The CWG Prayer Chain Post is a weekly post for members to include their special intentions by adding a comment.

 Ezekiel 34:11-12, 15-17

“For the Lord Yahweh says this: Look, I myself shall take care of my flock and look after it. As a shepherd looks after his flock when he is with his scattered sheep, so shall I look after my sheep. I shall rescue them from wherever they have been scattered on the day of clouds and darkness. I myself shall pasture my sheep, I myself shall give them rest — declares the Lord Yahweh. I shall look for the lost one, bring back the stray, bandage the injured and make the sick strong. I shall watch over the fat and healthy. I shall be a true shepherd to them. “As for you, my sheep, the Lord Yahweh says this: I shall judge between sheep and sheep, between rams and he-goats.”

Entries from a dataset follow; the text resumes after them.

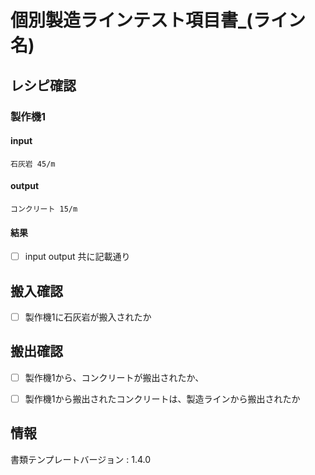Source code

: # 個別製造ラインテスト項目書_(ライン名)

## レシピ確認

### 製作機1
#### input
    石灰岩 45/m
#### output
    コンクリート 15/m
#### 結果
- [ ] input output 共に記載通り

## 搬入確認
- [ ] 製作機1に石灰岩が搬入されたか

## 搬出確認
- [ ] 製作機1から、コンクリートが搬出されたか、
- [ ] 製作機1から搬出されたコンクリートは、製造ラインから搬出されたか


## 情報
書類テンプレートバージョン : 1.4.0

The power of prayer and the power of people praying


O God, of Whose mercies there is no number, and of Whose goodness the treasure is infinite; we render thanks to Your most gracious majesty for the gifts You have bestowed upon us, evermore beseeching Your clemency, that as You grant the petitions of them that ask You, You will never forsake them, but will prepare for the reward to come. Through Christ our Lord.

Please leave a comment with your intention. If you have problems adding an intention, email it to Mike Hays at coachhays(at)gmail(dot)com and I will add it.  God bless.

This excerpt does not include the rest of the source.